*** Opening of Input data ***

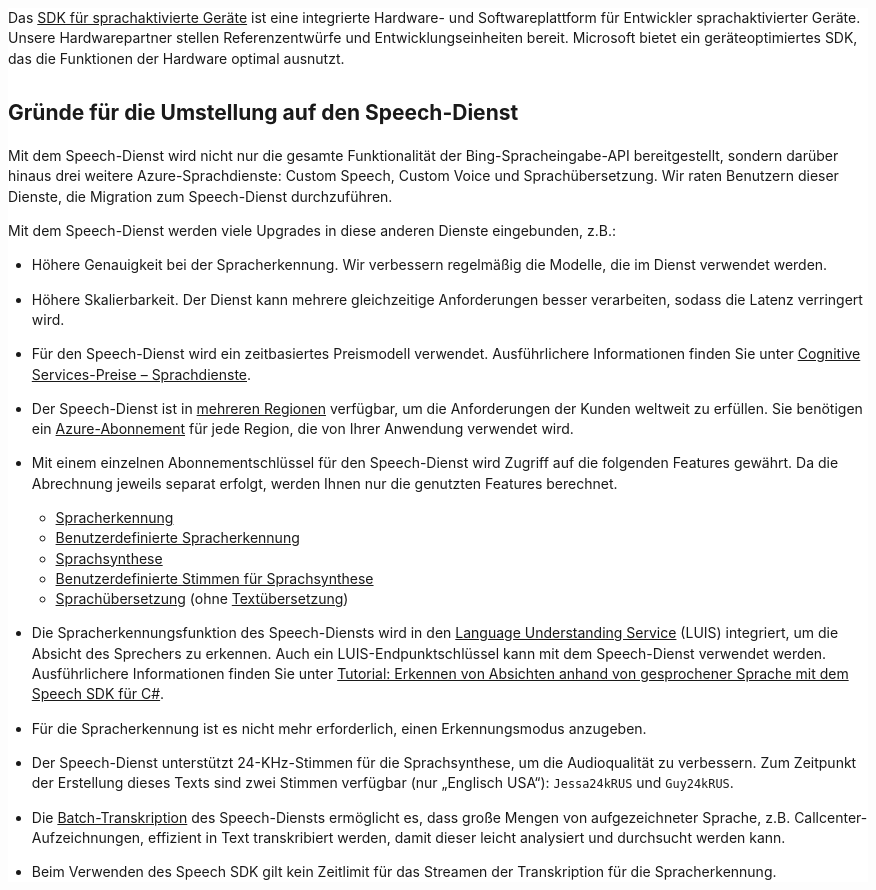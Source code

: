Das [SDK für sprachaktivierte Geräte](speech-devices-sdk.md) ist eine integrierte Hardware- und Softwareplattform für Entwickler sprachaktivierter Geräte. Unsere Hardwarepartner stellen Referenzentwürfe und Entwicklungseinheiten bereit. Microsoft bietet ein geräteoptimiertes SDK, das die Funktionen der Hardware optimal ausnutzt.

## <a name="why-move-to-the-speech-service"></a>Gründe für die Umstellung auf den Speech-Dienst

Mit dem Speech-Dienst wird nicht nur die gesamte Funktionalität der Bing-Spracheingabe-API bereitgestellt, sondern darüber hinaus drei weitere Azure-Sprachdienste: Custom Speech, Custom Voice und Sprachübersetzung. Wir raten Benutzern dieser Dienste, die Migration zum Speech-Dienst durchzuführen.

Mit dem Speech-Dienst werden viele Upgrades in diese anderen Dienste eingebunden, z.B.:

* Höhere Genauigkeit bei der Spracherkennung. Wir verbessern regelmäßig die Modelle, die im Dienst verwendet werden.

* Höhere Skalierbarkeit. Der Dienst kann mehrere gleichzeitige Anforderungen besser verarbeiten, sodass die Latenz verringert wird.

* Für den Speech-Dienst wird ein zeitbasiertes Preismodell verwendet. Ausführlichere Informationen finden Sie unter [Cognitive Services-Preise – Sprachdienste](https://azure.microsoft.com/pricing/details/cognitive-services/speech-services/).

* Der Speech-Dienst ist in [mehreren Regionen](regions.md) verfügbar, um die Anforderungen der Kunden weltweit zu erfüllen. Sie benötigen ein [Azure-Abonnement](https://docs.microsoft.com/azure/cognitive-services/welcome) für jede Region, die von Ihrer Anwendung verwendet wird.

* Mit einem einzelnen Abonnementschlüssel für den Speech-Dienst wird Zugriff auf die folgenden Features gewährt. Da die Abrechnung jeweils separat erfolgt, werden Ihnen nur die genutzten Features berechnet.

    * [Spracherkennung](speech-to-text.md)
    * [Benutzerdefinierte Spracherkennung](https://cris.ai/CustomSpeech)
    * [Sprachsynthese](text-to-speech.md)
    * [Benutzerdefinierte Stimmen für Sprachsynthese](https://cris.ai/CustomVoice)
    * [Sprachübersetzung](speech-translation.md) (ohne [Textübersetzung](https://docs.microsoft.com/azure/cognitive-services/translator/translator-info-overview))

* Die Spracherkennungsfunktion des Speech-Diensts wird in den [Language Understanding Service](https://docs.microsoft.com/azure/cognitive-services/luis/) (LUIS) integriert, um die Absicht des Sprechers zu erkennen. Auch ein LUIS-Endpunktschlüssel kann mit dem Speech-Dienst verwendet werden. Ausführlichere Informationen finden Sie unter [Tutorial: Erkennen von Absichten anhand von gesprochener Sprache mit dem Speech SDK für C#](how-to-recognize-intents-from-speech-csharp.md).

* Für die Spracherkennung ist es nicht mehr erforderlich, einen Erkennungsmodus anzugeben.

* Der Speech-Dienst unterstützt 24-KHz-Stimmen für die Sprachsynthese, um die Audioqualität zu verbessern. Zum Zeitpunkt der Erstellung dieses Texts sind zwei Stimmen verfügbar (nur „Englisch USA“): `Jessa24kRUS` und `Guy24kRUS`.

* Die [Batch-Transkription](batch-transcription.md) des Speech-Diensts ermöglicht es, dass große Mengen von aufgezeichneter Sprache, z.B. Callcenter-Aufzeichnungen, effizient in Text transkribiert werden, damit dieser leicht analysiert und durchsucht werden kann.

* Beim Verwenden des Speech SDK gilt kein Zeitlimit für das Streamen der Transkription für die Spracherkennung.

*** Close of Input data ***

Task statement. Leaving out every picture, repeat the records above exactly as they stand.

Your response.
Source code

:Das [SDK für sprachaktivierte Geräte](speech-devices-sdk.md) ist eine integrierte Hardware- und Softwareplattform für Entwickler sprachaktivierter Geräte. Unsere Hardwarepartner stellen Referenzentwürfe und Entwicklungseinheiten bereit. Microsoft bietet ein geräteoptimiertes SDK, das die Funktionen der Hardware optimal ausnutzt.

## <a name="why-move-to-the-speech-service"></a>Gründe für die Umstellung auf den Speech-Dienst

Mit dem Speech-Dienst wird nicht nur die gesamte Funktionalität der Bing-Spracheingabe-API bereitgestellt, sondern darüber hinaus drei weitere Azure-Sprachdienste: Custom Speech, Custom Voice und Sprachübersetzung. Wir raten Benutzern dieser Dienste, die Migration zum Speech-Dienst durchzuführen.

Mit dem Speech-Dienst werden viele Upgrades in diese anderen Dienste eingebunden, z.B.:

* Höhere Genauigkeit bei der Spracherkennung. Wir verbessern regelmäßig die Modelle, die im Dienst verwendet werden.

* Höhere Skalierbarkeit. Der Dienst kann mehrere gleichzeitige Anforderungen besser verarbeiten, sodass die Latenz verringert wird.

* Für den Speech-Dienst wird ein zeitbasiertes Preismodell verwendet. Ausführlichere Informationen finden Sie unter [Cognitive Services-Preise – Sprachdienste](https://azure.microsoft.com/pricing/details/cognitive-services/speech-services/).

* Der Speech-Dienst ist in [mehreren Regionen](regions.md) verfügbar, um die Anforderungen der Kunden weltweit zu erfüllen. Sie benötigen ein [Azure-Abonnement](https://docs.microsoft.com/azure/cognitive-services/welcome) für jede Region, die von Ihrer Anwendung verwendet wird.

* Mit einem einzelnen Abonnementschlüssel für den Speech-Dienst wird Zugriff auf die folgenden Features gewährt. Da die Abrechnung jeweils separat erfolgt, werden Ihnen nur die genutzten Features berechnet.

    * [Spracherkennung](speech-to-text.md)
    * [Benutzerdefinierte Spracherkennung](https://cris.ai/CustomSpeech)
    * [Sprachsynthese](text-to-speech.md)
    * [Benutzerdefinierte Stimmen für Sprachsynthese](https://cris.ai/CustomVoice)
    * [Sprachübersetzung](speech-translation.md) (ohne [Textübersetzung](https://docs.microsoft.com/azure/cognitive-services/translator/translator-info-overview))

* Die Spracherkennungsfunktion des Speech-Diensts wird in den [Language Understanding Service](https://docs.microsoft.com/azure/cognitive-services/luis/) (LUIS) integriert, um die Absicht des Sprechers zu erkennen. Auch ein LUIS-Endpunktschlüssel kann mit dem Speech-Dienst verwendet werden. Ausführlichere Informationen finden Sie unter [Tutorial: Erkennen von Absichten anhand von gesprochener Sprache mit dem Speech SDK für C#](how-to-recognize-intents-from-speech-csharp.md).

* Für die Spracherkennung ist es nicht mehr erforderlich, einen Erkennungsmodus anzugeben.

* Der Speech-Dienst unterstützt 24-KHz-Stimmen für die Sprachsynthese, um die Audioqualität zu verbessern. Zum Zeitpunkt der Erstellung dieses Texts sind zwei Stimmen verfügbar (nur „Englisch USA“): `Jessa24kRUS` und `Guy24kRUS`.

* Die [Batch-Transkription](batch-transcription.md) des Speech-Diensts ermöglicht es, dass große Mengen von aufgezeichneter Sprache, z.B. Callcenter-Aufzeichnungen, effizient in Text transkribiert werden, damit dieser leicht analysiert und durchsucht werden kann.

* Beim Verwenden des Speech SDK gilt kein Zeitlimit für das Streamen der Transkription für die Spracherkennung.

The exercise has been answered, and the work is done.